The government intended for the report to show to the US the benefits of its upgraded efforts in Trafficking in Persons (TIP) - and to European Union regulators on illegal, unreported and unregulated (IUU) fishing - but the report was not meant to solve the entire problem, Sompong Srakaew said.
Sompong is head of the Labour Rights Promotion Network (LPN).
"The authorities are just trying to show that they are seriously tackling the issue - but the truth is the problem is much more complicated. There are many officers involved in the human trafficking operation and authorities are not able to capture the main mastermind," he said.
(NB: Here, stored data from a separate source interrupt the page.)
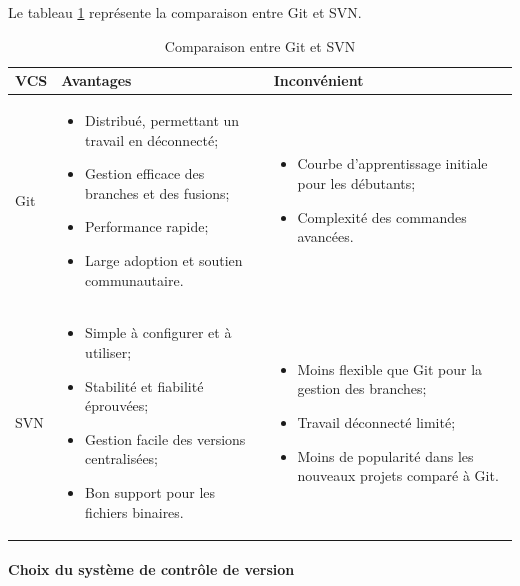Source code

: \documentclass[12pt]{report}
\begin{document}
				Le tableau \ref{tab:VCS} représente la comparaison entre Git et SVN.
				
				\begin{longtable}{|p{1cm}|p{6.5cm}|p{6.5cm}|} 
						\caption{Comparaison entre Git et SVN} 
						\label{tab:VCS}\\ 
						\hline 
						\textbf{VCS}  & \textbf{Avantages} & \textbf{Inconvénient}\\ 
						\hline 
						\endfirsthead 	
						\endhead
						Git &
						\begin{itemize}
							\item Distribué, permettant un travail en déconnecté;
							\item Gestion efficace des branches et des fusions;
							\item Performance rapide;
							\item Large adoption et soutien communautaire.
						\end{itemize}
						&
						\begin{itemize}
							\item Courbe d'apprentissage initiale pour les débutants;
							\item Complexité des commandes avancées.
						\end{itemize}\\
						\hline
						SVN & 
						\begin{itemize}
							\item Simple à configurer et à utiliser;
							\item Stabilité et fiabilité éprouvées;
							\item Gestion facile des versions centralisées;
							\item Bon support pour les fichiers binaires.
						\end{itemize}
						&
						\begin{itemize}
							\item Moins flexible que Git pour la gestion des branches;
							\item Travail déconnecté limité;
							\item Moins de popularité dans les nouveaux projets comparé à Git.
						\end{itemize} \\
						 \hline
				    \end{longtable}


				\paragraph{Choix du système de contrôle de version}
				
\end{document}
Measures 'not that effective'
The government's measures to tackle human trafficking in the fishery industries were also not really effective.
They focused more on the registration of workers and fishing vessels, but did not crack down on the whole cycle of corruption and unregulated work in fishing industries that have dominated human trafficking and forced labour for more than three decades, he said.
"The problem is the fishing industry owners who are the most powerful people in the local area. Some are local politicians and have a friendly relationship with the police," he said.
The familiar story was told by Witanatat Rutanabaleepong, head of Mirror Foundation's Anti-Child Beggar Campaign. He said the intense inspection and arrest of illegal immigrants and child beggars successfully relieved human trafficking in this area, but the root of the problem was still untouched.
"Since January, 112 cases of child beggars were reported to us and 80 per cent were from poor families in Cambodia. It showed that the human trafficking among children is not really solved. The authorities' operation was just a short-term solution," Witanatat said.
The government needed to implement the long-term plan by suppressing the entire human trafficking network at the border and coordinating with Cambodia to solve poverty and unemployment.
This was the main inspiration leading Cambodian parents to sell their children for a human trafficking network, he said.
For this report, The Nation observed the human trafficking activities with volunteers from LPN in Samut Sakhon, the hub of the fishing industry in Thailand.
They found that even after the recent intensive crackdown on human trafficking - which resulted in the reduction of victims in the offshore fishery sector - the presence of human trafficking-related problems, such as child and forced labour, remained.
'They now come from Myanmar'
Patima Tungpreechayakul, another LPN operative, said some seafood factories still used forced labour provided by the agents directly from Myanmar.
The agents were profiting by collecting transportation fees from the workers and commission from the business owners.
The workers often laboured longer than permitted by the law without a day off. They were not allowed to leave the factory compound. Patima said some of the forced workers managed to escape to seek help from her office.
Child labour is still among the biggest problems in the province. Children working at the seafood market and small seafood factories were also spotted during the observation.
The latest report on child labour by LPN discovered 101 child labourers who were examined by researchers.
Most worked for long days in an unpleasant environment - some for up to 14 or 15 hours a day. Ninety per cent had never been to school.
"Though child labour wasn't the key focus of the TIP inspectors, this matter is still very important as this too is a human-trafficking crime and a violation of human rights, hence it needs to be solved urgently," Sompong said.